### DESCRIPTION OF THE TASK
Copy the lines below, word for word, from the first through the line containing "- Testimonials section". Leave the pictures out.

Saved entries:
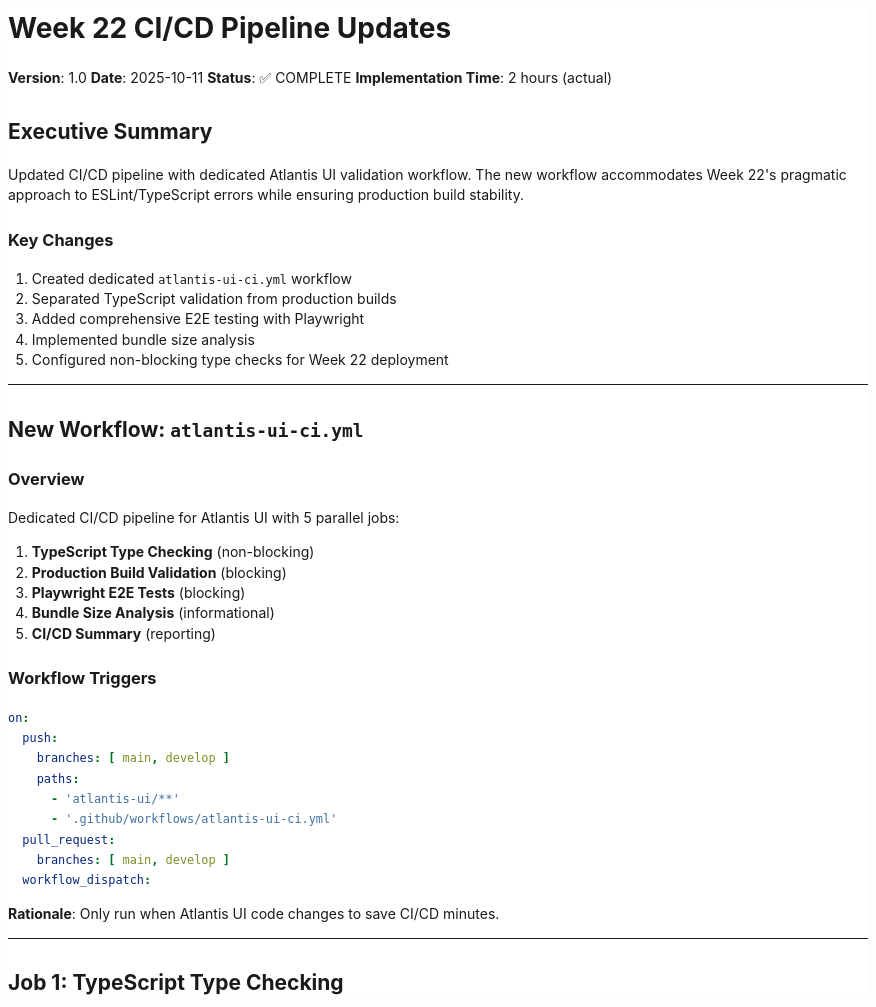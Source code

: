 # Week 22 CI/CD Pipeline Updates

**Version**: 1.0
**Date**: 2025-10-11
**Status**: ✅ COMPLETE
**Implementation Time**: 2 hours (actual)

## Executive Summary

Updated CI/CD pipeline with dedicated Atlantis UI validation workflow. The new workflow accommodates Week 22's pragmatic approach to ESLint/TypeScript errors while ensuring production build stability.

### Key Changes
1. Created dedicated `atlantis-ui-ci.yml` workflow
2. Separated TypeScript validation from production builds
3. Added comprehensive E2E testing with Playwright
4. Implemented bundle size analysis
5. Configured non-blocking type checks for Week 22 deployment

---

## New Workflow: `atlantis-ui-ci.yml`

### Overview
Dedicated CI/CD pipeline for Atlantis UI with 5 parallel jobs:
1. **TypeScript Type Checking** (non-blocking)
2. **Production Build Validation** (blocking)
3. **Playwright E2E Tests** (blocking)
4. **Bundle Size Analysis** (informational)
5. **CI/CD Summary** (reporting)

### Workflow Triggers
```yaml
on:
  push:
    branches: [ main, develop ]
    paths:
      - 'atlantis-ui/**'
      - '.github/workflows/atlantis-ui-ci.yml'
  pull_request:
    branches: [ main, develop ]
  workflow_dispatch:
```

**Rationale**: Only run when Atlantis UI code changes to save CI/CD minutes.

---

## Job 1: TypeScript Type Checking

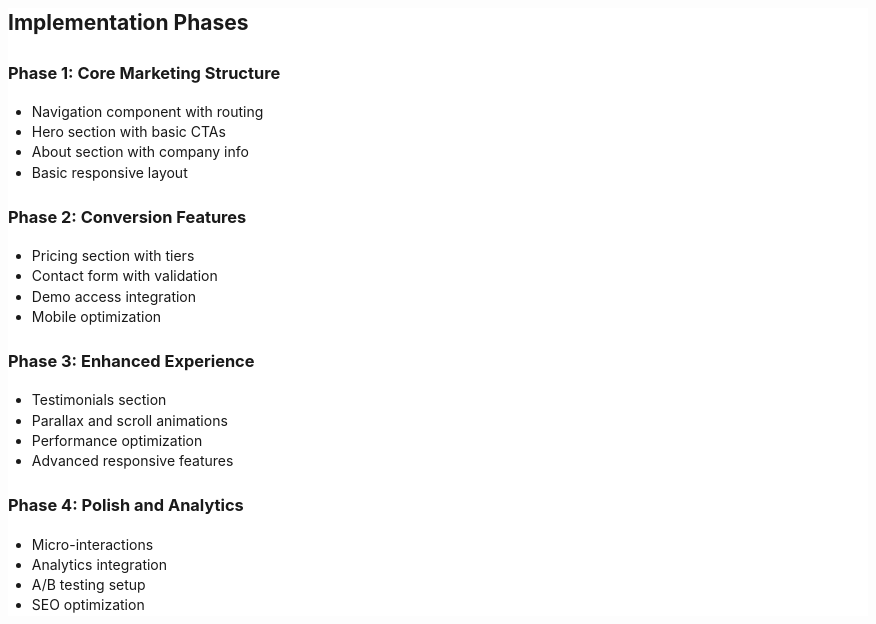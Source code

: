 ## Implementation Phases

### Phase 1: Core Marketing Structure
- Navigation component with routing
- Hero section with basic CTAs
- About section with company info
- Basic responsive layout

### Phase 2: Conversion Features
- Pricing section with tiers
- Contact form with validation
- Demo access integration
- Mobile optimization

### Phase 3: Enhanced Experience
- Testimonials section
- Parallax and scroll animations
- Performance optimization
- Advanced responsive features

### Phase 4: Polish and Analytics
- Micro-interactions
- Analytics integration
- A/B testing setup
- SEO optimization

### ANSWER BELOW
Source code

: # Week 22 CI/CD Pipeline Updates

**Version**: 1.0
**Date**: 2025-10-11
**Status**: ✅ COMPLETE
**Implementation Time**: 2 hours (actual)

## Executive Summary

Updated CI/CD pipeline with dedicated Atlantis UI validation workflow. The new workflow accommodates Week 22's pragmatic approach to ESLint/TypeScript errors while ensuring production build stability.

### Key Changes
1. Created dedicated `atlantis-ui-ci.yml` workflow
2. Separated TypeScript validation from production builds
3. Added comprehensive E2E testing with Playwright
4. Implemented bundle size analysis
5. Configured non-blocking type checks for Week 22 deployment

---

## New Workflow: `atlantis-ui-ci.yml`

### Overview
Dedicated CI/CD pipeline for Atlantis UI with 5 parallel jobs:
1. **TypeScript Type Checking** (non-blocking)
2. **Production Build Validation** (blocking)
3. **Playwright E2E Tests** (blocking)
4. **Bundle Size Analysis** (informational)
5. **CI/CD Summary** (reporting)

### Workflow Triggers
```yaml
on:
  push:
    branches: [ main, develop ]
    paths:
      - 'atlantis-ui/**'
      - '.github/workflows/atlantis-ui-ci.yml'
  pull_request:
    branches: [ main, develop ]
  workflow_dispatch:
```

**Rationale**: Only run when Atlantis UI code changes to save CI/CD minutes.

---

## Job 1: TypeScript Type Checking

Source code

: ## Implementation Phases

### Phase 1: Core Marketing Structure
- Navigation component with routing
- Hero section with basic CTAs
- About section with company info
- Basic responsive layout

### Phase 2: Conversion Features
- Pricing section with tiers
- Contact form with validation
- Demo access integration
- Mobile optimization

### Phase 3: Enhanced Experience
- Testimonials section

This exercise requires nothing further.